DATA PROVIDED section start
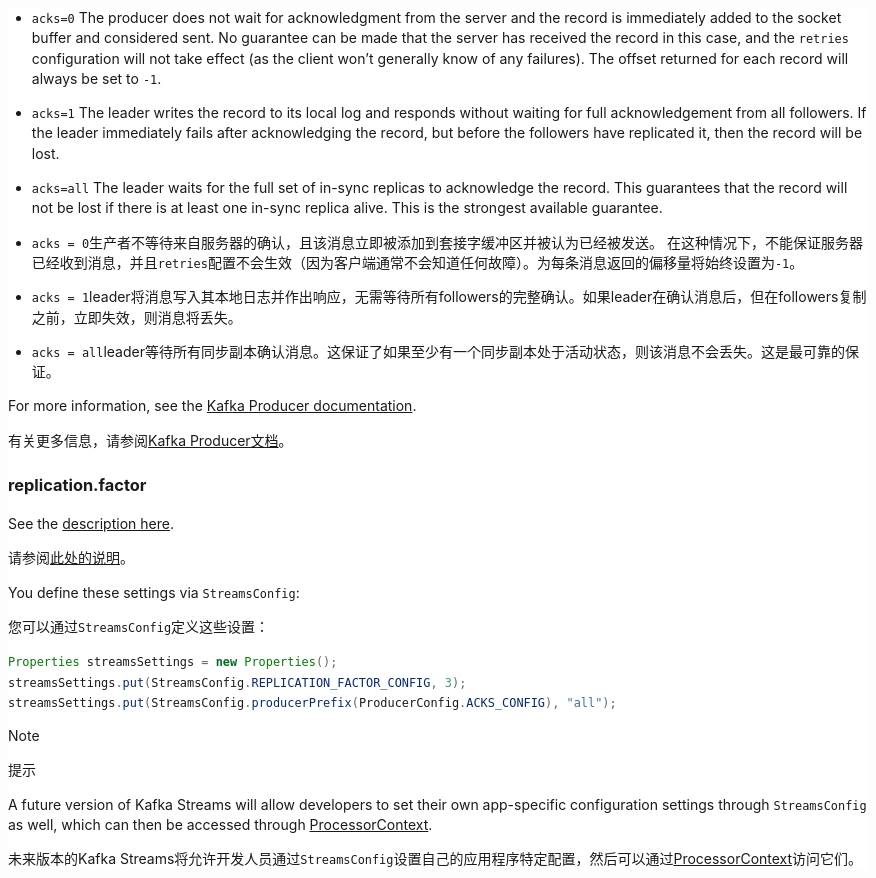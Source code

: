 * ```acks=0``` The producer does not wait for acknowledgment from the server and the record is immediately added to the socket buffer and considered sent. No guarantee can be made that the server has received the record in this case, and the ```retries``` configuration will not take effect (as the client won’t generally know of any failures). The offset returned for each record will always be set to ```-1```.

* ```acks=1``` The leader writes the record to its local log and responds without waiting for full acknowledgement from all followers. If the leader immediately fails after acknowledging the record, but before the followers have replicated it, then the record will be lost.

* ```acks=all``` The leader waits for the full set of in-sync replicas to acknowledge the record. This guarantees that the record will not be lost if there is at least one in-sync replica alive. This is the strongest available guarantee.


*  ```acks = 0```生产者不等待来自服务器的确认，且该消息立即被添加到套接字缓冲区并被认为已经被发送。 在这种情况下，不能保证服务器已经收到消息，并且```retries```配置不会生效（因为客户端通常不会知道任何故障）。为每条消息返回的偏移量将始终设置为```-1```。

* ```acks = 1```leader将消息写入其本地日志并作出响应，无需等待所有followers的完整确认。如果leader在确认消息后，但在followers复制之前，立即失效，则消息将丢失。

* ```acks = all```leader等待所有同步副本确认消息。这保证了如果至少有一个同步副本处于活动状态，则该消息不会丢失。这是最可靠的保证。

For more information, see the [Kafka Producer documentation](https://kafka.apache.org/documentation/#producerconfigs).

有关更多信息，请参阅[Kafka Producer文档](https://kafka.apache.org/documentation/#producerconfigs)。

### replication.factor

See the [description here](http://kafka.apache.org/11/documentation/streams/developer-guide/config-streams.html#replication-factor-parm).

请参阅[此处的说明](config-streams.md)。

You define these settings via ```StreamsConfig```:

您可以通过```StreamsConfig```定义这些设置：

```java
Properties streamsSettings = new Properties();
streamsSettings.put(StreamsConfig.REPLICATION_FACTOR_CONFIG, 3);
streamsSettings.put(StreamsConfig.producerPrefix(ProducerConfig.ACKS_CONFIG), "all");
```

Note

提示

A future version of Kafka Streams will allow developers to set their own app-specific configuration settings through ```StreamsConfig``` as well, which can then be accessed through [ProcessorContext](http://kafka.apache.org/11/javadoc/org/apache/kafka/streams/processor/ProcessorContext.html).

未来版本的Kafka Streams将允许开发人员通过```StreamsConfig```设置自己的应用程序特定配置，然后可以通过[ProcessorContext](http://kafka.apache.org/11/javadoc/org/apache/kafka/streams/processor/ProcessorContext.html)访问它们。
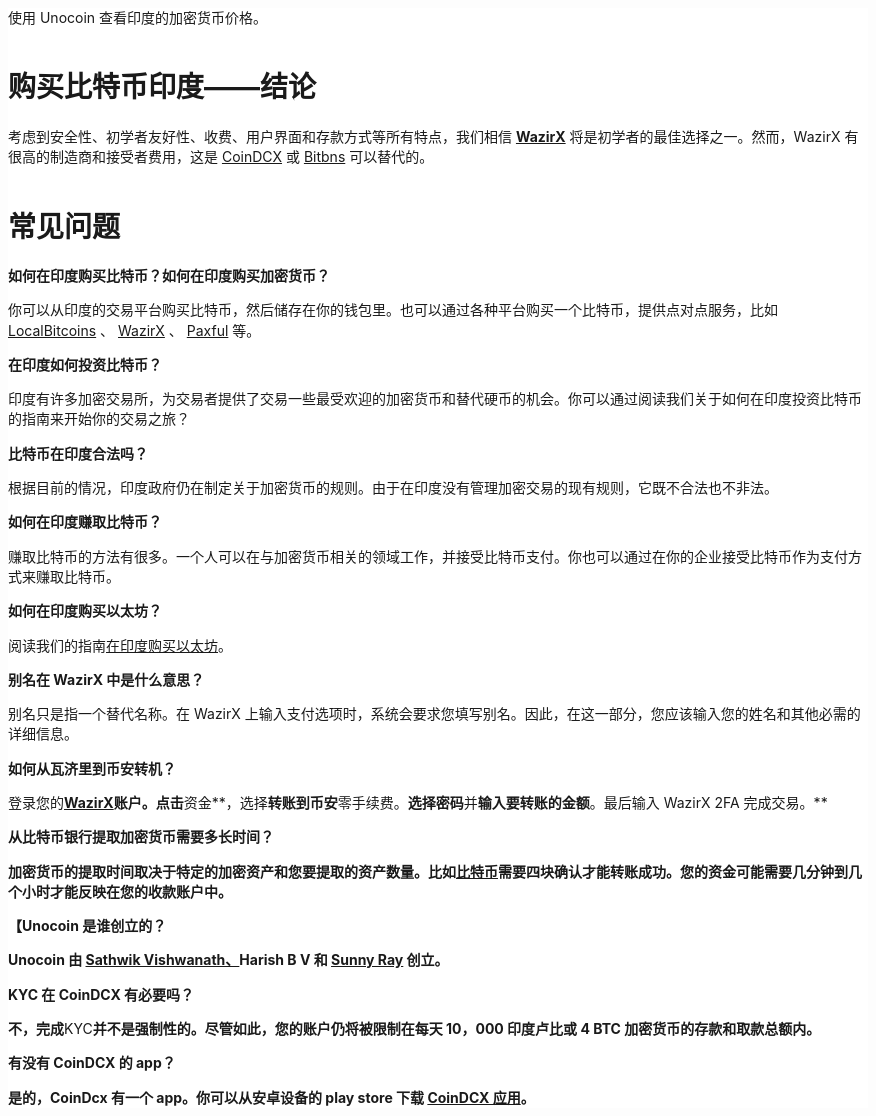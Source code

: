 
使用 Unocoin 查看印度的加密货币价格。

# 购买比特币印度——结论

考虑到安全性、初学者友好性、收费、用户界面和存款方式等所有特点，我们相信 [**WazirX**](https://wazirx.com/invite/ad4e888q) 将是初学者的最佳选择之一。然而，WazirX 有很高的制造商和接受者费用，这是 [CoinDCX](https://coindcx.com/signup?r=70297373$$Dxroxs&utm_medium=coincodecap&utm_campaign=coinmonks) 或 [Bitbns](https://ref.bitbns.com/64358) 可以替代的。

# 常见问题

**如何在印度购买比特币？如何在印度购买加密货币？**

你可以从印度的交易平台购买比特币，然后储存在你的钱包里。也可以通过各种平台购买一个比特币，提供点对点服务，比如 [LocalBitcoins](https://localbitcoins.com/?ch=1h121) 、 [WazirX](https://wazirx.com/invite/ad4e888q) 、 [Paxful](https://paxful.com/?r=qWQbe6BZnkA) 等。

**在印度如何投资比特币？**

印度有许多加密交易所，为交易者提供了交易一些最受欢迎的加密货币和替代硬币的机会。你可以通过阅读我们关于如何在印度投资比特币的指南来开始你的交易之旅？

**比特币在印度合法吗？**

根据目前的情况，印度政府仍在制定关于加密货币的规则。由于在印度没有管理加密交易的现有规则，它既不合法也不非法。

**如何在印度赚取比特币？**

赚取比特币的方法有很多。一个人可以在与加密货币相关的领域工作，并接受比特币支付。你也可以通过在你的企业接受比特币作为支付方式来赚取比特币。

**如何在印度购买以太坊？**

阅读我们的指南[在印度购买以太坊](https://coincodecap.com/buy-ethereum-in-india)。

**别名在 WazirX 中是什么意思？**

别名只是指一个替代名称。在 WazirX 上输入支付选项时，系统会要求您填写别名。因此，在这一部分，您应该输入您的姓名和其他必需的详细信息。

**如何从瓦济里到币安转机？**

登录您的[**WazirX**](https://coincodecap.com/go/wazirx)**账户。点击**资金**，选择**转账到币安**零手续费。**选择密码**并**输入要转账的金额**。最后输入 WazirX 2FA 完成交易。**

**从比特币银行提取加密货币需要多长时间？**

**加密货币的提取时间取决于特定的加密资产和您要提取的资产数量。比如[比特币](https://coincodecap.com/a-candid-explanation-of-bitcoin)需要四块确认才能转账成功。您的资金可能需要几分钟到几个小时才能反映在您的收款账户中。**

**【Unocoin 是谁创立的？**

**Unocoin 由 [Sathwik Vishwanath、](https://twitter.com/sathvikv)Harish B V 和 [Sunny Ray](https://twitter.com/SunnyRayShow?ref_src=twsrc%5Egoogle%7Ctwcamp%5Eserp%7Ctwgr%5Eauthor) 创立。**

**KYC 在 CoinDCX 有必要吗？**

**不，完成**KYC**并不是强制性的。尽管如此，您的账户仍将被限制在每天 10，000 印度卢比或 4 BTC 加密货币的存款和取款总额内。**

****有没有 CoinDCX 的 app？****

**是的，CoinDcx 有一个 app。你可以从安卓设备的 play store 下载 [CoinDCX 应用](https://play.google.com/store/apps/details?id=com.coindcx&hl=en&utm_source=homepage&utm_medium=Fold10&utm_campaign=rebranding)。**
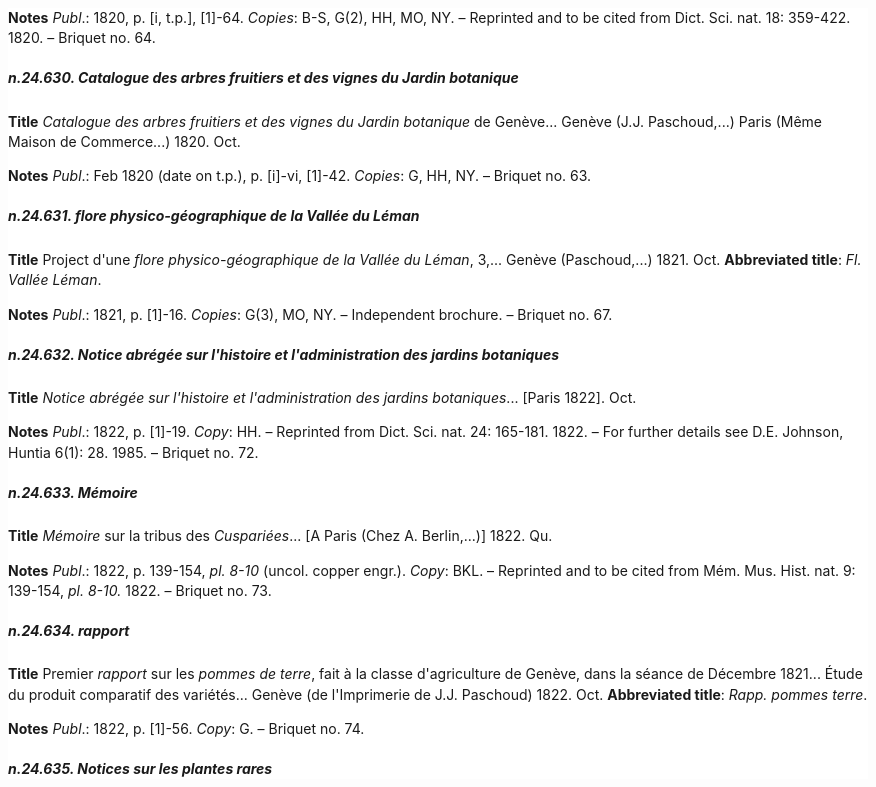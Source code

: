 **Notes**
*Publ*.: 1820, p. \[i, t.p.\], \[1\]-64. *Copies*: B-S, G(2), HH, MO, NY. – Reprinted and to be cited from Dict. Sci. nat. 18: 359-422. 1820. – Briquet no. 64.

##### n.24.630. Catalogue des arbres fruitiers et des vignes du Jardin botanique

**Title**
*Catalogue des arbres fruitiers et des vignes du Jardin botanique* de Genève... Genève (J.J. Paschoud,...) Paris (Même Maison de Commerce...) 1820. Oct.

**Notes**
*Publ*.: Feb 1820 (date on t.p.), p. \[i\]-vi, \[1\]-42. *Copies*: G, HH, NY. – Briquet no. 63.

##### n.24.631. flore physico-géographique de la Vallée du Léman

**Title**
Project d'une *flore physico-géographique de la Vallée du Léman*, 3,... Genève (Paschoud,...) 1821. Oct.
**Abbreviated title**: *Fl. Vallée Léman*.

**Notes**
*Publ*.: 1821, p. \[1\]-16. *Copies*: G(3), MO, NY. – Independent brochure. – Briquet no. 67.

##### n.24.632. Notice abrégée sur l'histoire et l'administration des jardins botaniques

**Title**
*Notice abrégée sur l'histoire et l'administration des jardins botaniques*... \[Paris 1822\]. Oct.

**Notes**
*Publ*.: 1822, p. \[1\]-19. *Copy*: HH. – Reprinted from Dict. Sci. nat. 24: 165-181. 1822. – For further details see D.E. Johnson, Huntia 6(1): 28. 1985. – Briquet no. 72.

##### n.24.633. Mémoire

**Title**
*Mémoire* sur la tribus des *Cuspariées*... \[A Paris (Chez A. Berlin,...)\] 1822. Qu.

**Notes**
*Publ*.: 1822, p. 139-154, *pl. 8-10* (uncol. copper engr.). *Copy*: BKL. – Reprinted and to be cited from Mém. Mus. Hist. nat. 9: 139-154, *pl. 8-10.* 1822. – Briquet no. 73.

##### n.24.634. rapport

**Title**
Premier *rapport* sur les *pommes de terre*, fait à la classe d'agriculture de Genève, dans la séance de Décembre 1821... Étude du produit comparatif des variétés... Genève (de l'Imprimerie de J.J. Paschoud) 1822. Oct.
**Abbreviated title**: *Rapp. pommes terre*.

**Notes**
*Publ*.: 1822, p. \[1\]-56. *Copy*: G. – Briquet no. 74.

##### n.24.635. Notices sur les plantes rares
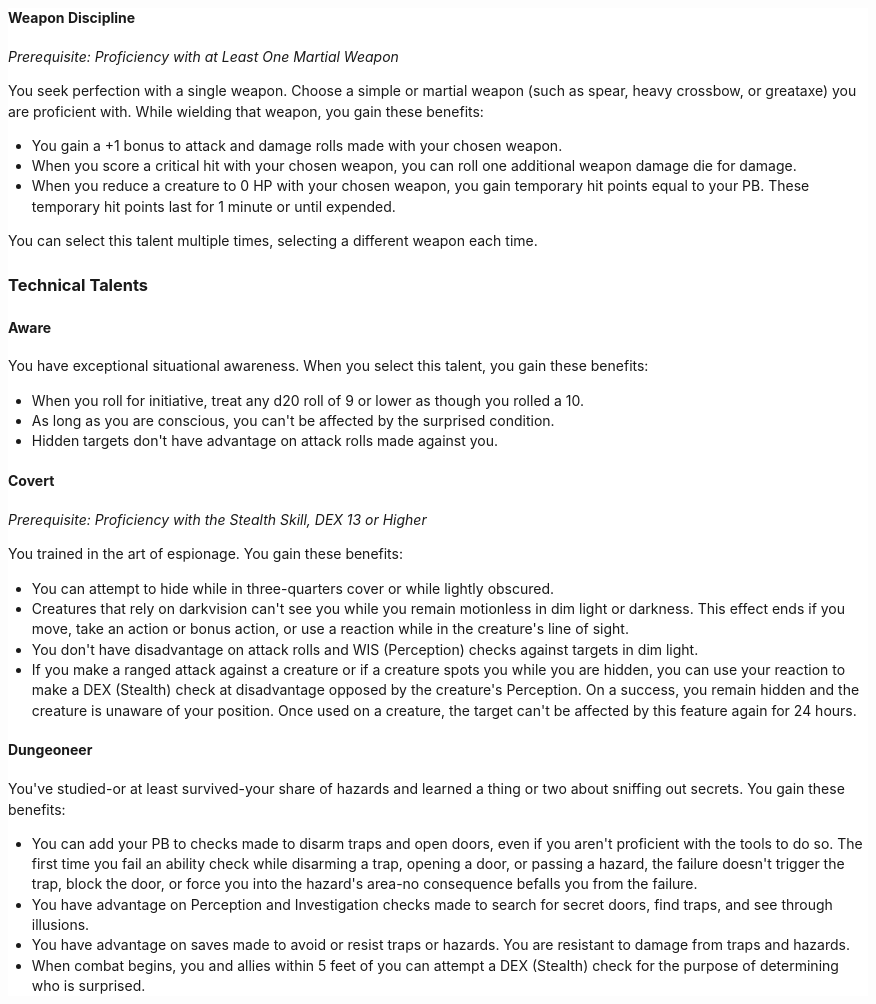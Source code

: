 #### Weapon Discipline

_Prerequisite: Proficiency with at Least One Martial Weapon_

You seek perfection with a single weapon. Choose a simple or martial weapon (such as spear, heavy crossbow, or greataxe) you are proficient with. While wielding that weapon, you gain these benefits:

- You gain a +1 bonus to attack and damage rolls made with your chosen weapon.
- When you score a critical hit with your chosen weapon, you can roll one additional weapon damage die for damage.
- When you reduce a creature to 0 HP with your chosen weapon, you gain temporary hit points equal to your PB. These temporary hit points last for 1 minute or until expended.

You can select this talent multiple times, selecting a different weapon each time.

### Technical Talents

#### Aware

You have exceptional situational awareness. When you select this talent, you gain these benefits:

- When you roll for initiative, treat any d20 roll of 9 or lower as though you rolled a 10.
- As long as you are conscious, you can't be affected by the surprised condition.
- Hidden targets don't have advantage on attack rolls made against you.

#### Covert

_Prerequisite: Proficiency with the Stealth Skill, DEX 13 or Higher_

You trained in the art of espionage. You gain these benefits:

- You can attempt to hide while in three-quarters cover or while lightly obscured.
- Creatures that rely on darkvision can't see you while you remain motionless in dim light or darkness. This effect ends if you move, take an action or bonus action, or use a reaction while in the creature's line of sight.
- You don't have disadvantage on attack rolls and WIS (Perception) checks against targets in dim light.
- If you make a ranged attack against a creature or if a creature spots you while you are hidden, you can use your reaction to make a DEX (Stealth) check at disadvantage opposed by the creature's Perception. On a success, you remain hidden and the creature is unaware of your position. Once used on a creature, the target can't be affected by this feature again for 24 hours.

#### Dungeoneer

You've studied-or at least survived-your share of hazards and learned a thing or two about sniffing out secrets. You gain these benefits:

- You can add your PB to checks made to disarm traps and open doors, even if you aren't proficient with the tools to do so. The first time you fail an ability check while disarming a trap, opening a door, or passing a hazard, the failure doesn't trigger the trap, block the door, or force you into the hazard's area-no consequence befalls you from the failure.
- You have advantage on Perception and Investigation checks made to search for secret doors, find traps, and see through illusions.
- You have advantage on saves made to avoid or resist traps or hazards. You are resistant to damage from traps and hazards.
- When combat begins, you and allies within 5 feet of you can attempt a DEX (Stealth) check for the purpose of determining who is surprised.
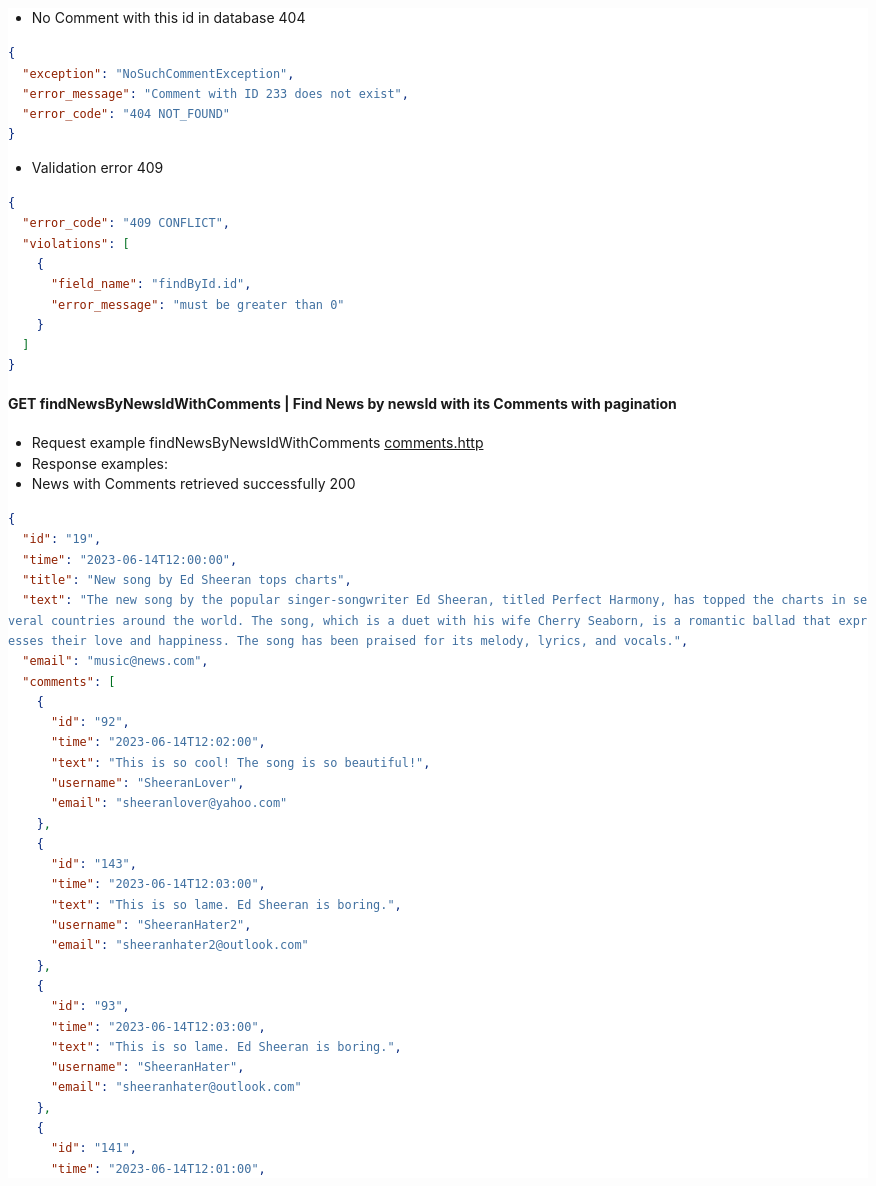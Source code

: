 * No Comment with this id in database 404

```json
{
  "exception": "NoSuchCommentException",
  "error_message": "Comment with ID 233 does not exist",
  "error_code": "404 NOT_FOUND"
}
```

* Validation error 409

```.json
{
  "error_code": "409 CONFLICT",
  "violations": [
    {
      "field_name": "findById.id",
      "error_message": "must be greater than 0"
    }
  ]
}
```

#### GET findNewsByNewsIdWithComments | Find News by newsId with its Comments with pagination

* Request example findNewsByNewsIdWithComments [comments.http](news-service/src/main/resources/http/comments.http)
* Response examples:
* News with Comments retrieved successfully 200

```.json
{
  "id": "19",
  "time": "2023-06-14T12:00:00",
  "title": "New song by Ed Sheeran tops charts",
  "text": "The new song by the popular singer-songwriter Ed Sheeran, titled Perfect Harmony, has topped the charts in several countries around the world. The song, which is a duet with his wife Cherry Seaborn, is a romantic ballad that expresses their love and happiness. The song has been praised for its melody, lyrics, and vocals.",
  "email": "music@news.com",
  "comments": [
    {
      "id": "92",
      "time": "2023-06-14T12:02:00",
      "text": "This is so cool! The song is so beautiful!",
      "username": "SheeranLover",
      "email": "sheeranlover@yahoo.com"
    },
    {
      "id": "143",
      "time": "2023-06-14T12:03:00",
      "text": "This is so lame. Ed Sheeran is boring.",
      "username": "SheeranHater2",
      "email": "sheeranhater2@outlook.com"
    },
    {
      "id": "93",
      "time": "2023-06-14T12:03:00",
      "text": "This is so lame. Ed Sheeran is boring.",
      "username": "SheeranHater",
      "email": "sheeranhater@outlook.com"
    },
    {
      "id": "141",
      "time": "2023-06-14T12:01:00",
```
DATA PROVIDED section end
[TASK INSTRUCTIONS]: Could you copy every line from the records that mentions the word "producerconfigs"?

[FINISHED EXERCISE]:
For more information, see the [Kafka Producer documentation](https://kafka.apache.org/documentation/#producerconfigs).
有关更多信息，请参阅[Kafka Producer文档](https://kafka.apache.org/documentation/#producerconfigs)。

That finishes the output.